» **Problem description**:
Every line of the data should be retyped with no difference from the original.

++++ Input records ++++

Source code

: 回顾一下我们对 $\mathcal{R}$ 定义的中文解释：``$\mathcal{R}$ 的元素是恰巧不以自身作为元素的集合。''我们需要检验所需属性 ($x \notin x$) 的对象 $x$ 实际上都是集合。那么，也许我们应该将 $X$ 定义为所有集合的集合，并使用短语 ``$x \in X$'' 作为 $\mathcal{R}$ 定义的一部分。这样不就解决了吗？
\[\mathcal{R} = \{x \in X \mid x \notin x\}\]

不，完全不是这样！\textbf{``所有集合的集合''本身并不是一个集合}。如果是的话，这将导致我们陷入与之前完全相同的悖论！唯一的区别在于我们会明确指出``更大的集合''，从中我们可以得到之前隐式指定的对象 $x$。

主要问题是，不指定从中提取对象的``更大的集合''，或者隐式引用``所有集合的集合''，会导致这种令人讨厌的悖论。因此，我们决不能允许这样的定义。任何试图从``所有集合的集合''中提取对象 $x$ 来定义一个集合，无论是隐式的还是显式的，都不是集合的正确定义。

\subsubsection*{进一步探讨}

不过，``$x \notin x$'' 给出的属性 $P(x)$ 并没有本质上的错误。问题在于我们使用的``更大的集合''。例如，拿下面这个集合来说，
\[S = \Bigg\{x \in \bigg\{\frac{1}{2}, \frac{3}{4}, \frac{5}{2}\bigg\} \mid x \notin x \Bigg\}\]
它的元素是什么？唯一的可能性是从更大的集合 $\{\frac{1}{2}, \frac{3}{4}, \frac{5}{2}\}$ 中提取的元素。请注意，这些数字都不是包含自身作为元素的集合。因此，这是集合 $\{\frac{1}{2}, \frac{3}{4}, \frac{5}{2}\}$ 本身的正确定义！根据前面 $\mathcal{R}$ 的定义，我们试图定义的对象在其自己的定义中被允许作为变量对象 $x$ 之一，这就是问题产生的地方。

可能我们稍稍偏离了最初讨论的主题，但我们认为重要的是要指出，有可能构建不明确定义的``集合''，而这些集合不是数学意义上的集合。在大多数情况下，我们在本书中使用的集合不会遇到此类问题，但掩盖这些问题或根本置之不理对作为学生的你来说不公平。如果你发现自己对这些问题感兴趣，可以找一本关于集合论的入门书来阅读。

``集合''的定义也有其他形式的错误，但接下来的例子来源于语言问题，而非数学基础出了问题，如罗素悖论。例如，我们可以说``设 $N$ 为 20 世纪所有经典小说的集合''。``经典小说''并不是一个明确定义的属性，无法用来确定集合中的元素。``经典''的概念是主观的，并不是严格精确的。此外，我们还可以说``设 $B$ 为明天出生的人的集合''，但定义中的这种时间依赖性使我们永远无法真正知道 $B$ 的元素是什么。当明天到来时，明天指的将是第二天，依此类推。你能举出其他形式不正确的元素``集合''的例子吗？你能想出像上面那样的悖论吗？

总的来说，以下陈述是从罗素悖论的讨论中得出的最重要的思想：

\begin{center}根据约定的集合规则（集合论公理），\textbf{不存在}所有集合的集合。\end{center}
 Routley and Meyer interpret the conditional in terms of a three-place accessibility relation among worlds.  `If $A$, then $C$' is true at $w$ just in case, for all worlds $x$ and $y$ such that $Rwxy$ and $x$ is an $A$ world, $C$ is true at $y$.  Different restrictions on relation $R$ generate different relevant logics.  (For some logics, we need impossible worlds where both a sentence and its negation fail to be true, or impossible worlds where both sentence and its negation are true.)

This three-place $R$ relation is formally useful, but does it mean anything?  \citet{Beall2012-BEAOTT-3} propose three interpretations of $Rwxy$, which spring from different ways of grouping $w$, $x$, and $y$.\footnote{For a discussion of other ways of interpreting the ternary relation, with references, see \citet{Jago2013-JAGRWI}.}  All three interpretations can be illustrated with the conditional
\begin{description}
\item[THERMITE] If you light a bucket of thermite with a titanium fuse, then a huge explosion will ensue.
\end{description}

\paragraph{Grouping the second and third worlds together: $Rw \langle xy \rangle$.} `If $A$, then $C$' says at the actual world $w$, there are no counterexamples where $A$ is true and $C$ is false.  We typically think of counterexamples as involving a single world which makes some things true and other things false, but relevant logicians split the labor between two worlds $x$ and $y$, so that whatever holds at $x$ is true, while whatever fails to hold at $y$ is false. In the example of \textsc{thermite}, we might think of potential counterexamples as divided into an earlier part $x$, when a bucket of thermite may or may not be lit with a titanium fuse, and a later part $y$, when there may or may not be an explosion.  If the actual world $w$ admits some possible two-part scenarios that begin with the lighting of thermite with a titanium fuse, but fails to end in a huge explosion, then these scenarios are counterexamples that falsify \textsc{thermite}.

++++

» **Response to the task**:
Source code

: 回顾一下我们对 $\mathcal{R}$ 定义的中文解释：``$\mathcal{R}$ 的元素是恰巧不以自身作为元素的集合。''我们需要检验所需属性 ($x \notin x$) 的对象 $x$ 实际上都是集合。那么，也许我们应该将 $X$ 定义为所有集合的集合，并使用短语 ``$x \in X$'' 作为 $\mathcal{R}$ 定义的一部分。这样不就解决了吗？
\[\mathcal{R} = \{x \in X \mid x \notin x\}\]

不，完全不是这样！\textbf{``所有集合的集合''本身并不是一个集合}。如果是的话，这将导致我们陷入与之前完全相同的悖论！唯一的区别在于我们会明确指出``更大的集合''，从中我们可以得到之前隐式指定的对象 $x$。

主要问题是，不指定从中提取对象的``更大的集合''，或者隐式引用``所有集合的集合''，会导致这种令人讨厌的悖论。因此，我们决不能允许这样的定义。任何试图从``所有集合的集合''中提取对象 $x$ 来定义一个集合，无论是隐式的还是显式的，都不是集合的正确定义。

\subsubsection*{进一步探讨}

不过，``$x \notin x$'' 给出的属性 $P(x)$ 并没有本质上的错误。问题在于我们使用的``更大的集合''。例如，拿下面这个集合来说，
\[S = \Bigg\{x \in \bigg\{\frac{1}{2}, \frac{3}{4}, \frac{5}{2}\bigg\} \mid x \notin x \Bigg\}\]
它的元素是什么？唯一的可能性是从更大的集合 $\{\frac{1}{2}, \frac{3}{4}, \frac{5}{2}\}$ 中提取的元素。请注意，这些数字都不是包含自身作为元素的集合。因此，这是集合 $\{\frac{1}{2}, \frac{3}{4}, \frac{5}{2}\}$ 本身的正确定义！根据前面 $\mathcal{R}$ 的定义，我们试图定义的对象在其自己的定义中被允许作为变量对象 $x$ 之一，这就是问题产生的地方。

可能我们稍稍偏离了最初讨论的主题，但我们认为重要的是要指出，有可能构建不明确定义的``集合''，而这些集合不是数学意义上的集合。在大多数情况下，我们在本书中使用的集合不会遇到此类问题，但掩盖这些问题或根本置之不理对作为学生的你来说不公平。如果你发现自己对这些问题感兴趣，可以找一本关于集合论的入门书来阅读。

``集合''的定义也有其他形式的错误，但接下来的例子来源于语言问题，而非数学基础出了问题，如罗素悖论。例如，我们可以说``设 $N$ 为 20 世纪所有经典小说的集合''。``经典小说''并不是一个明确定义的属性，无法用来确定集合中的元素。``经典''的概念是主观的，并不是严格精确的。此外，我们还可以说``设 $B$ 为明天出生的人的集合''，但定义中的这种时间依赖性使我们永远无法真正知道 $B$ 的元素是什么。当明天到来时，明天指的将是第二天，依此类推。你能举出其他形式不正确的元素``集合''的例子吗？你能想出像上面那样的悖论吗？

总的来说，以下陈述是从罗素悖论的讨论中得出的最重要的思想：

\begin{center}根据约定的集合规则（集合论公理），\textbf{不存在}所有集合的集合。\end{center}
 Routley and Meyer interpret the conditional in terms of a three-place accessibility relation among worlds.  `If $A$, then $C$' is true at $w$ just in case, for all worlds $x$ and $y$ such that $Rwxy$ and $x$ is an $A$ world, $C$ is true at $y$.  Different restrictions on relation $R$ generate different relevant logics.  (For some logics, we need impossible worlds where both a sentence and its negation fail to be true, or impossible worlds where both sentence and its negation are true.)

This three-place $R$ relation is formally useful, but does it mean anything?  \citet{Beall2012-BEAOTT-3} propose three interpretations of $Rwxy$, which spring from different ways of grouping $w$, $x$, and $y$.\footnote{For a discussion of other ways of interpreting the ternary relation, with references, see \citet{Jago2013-JAGRWI}.}  All three interpretations can be illustrated with the conditional
\begin{description}
\item[THERMITE] If you light a bucket of thermite with a titanium fuse, then a huge explosion will ensue.
\end{description}

\paragraph{Grouping the second and third worlds together: $Rw \langle xy \rangle$.} `If $A$, then $C$' says at the actual world $w$, there are no counterexamples where $A$ is true and $C$ is false.  We typically think of counterexamples as involving a single world which makes some things true and other things false, but relevant logicians split the labor between two worlds $x$ and $y$, so that whatever holds at $x$ is true, while whatever fails to hold at $y$ is false. In the example of \textsc{thermite}, we might think of potential counterexamples as divided into an earlier part $x$, when a bucket of thermite may or may not be lit with a titanium fuse, and a later part $y$, when there may or may not be an explosion.  If the actual world $w$ admits some possible two-part scenarios that begin with the lighting of thermite with a titanium fuse, but fails to end in a huge explosion, then these scenarios are counterexamples that falsify \textsc{thermite}.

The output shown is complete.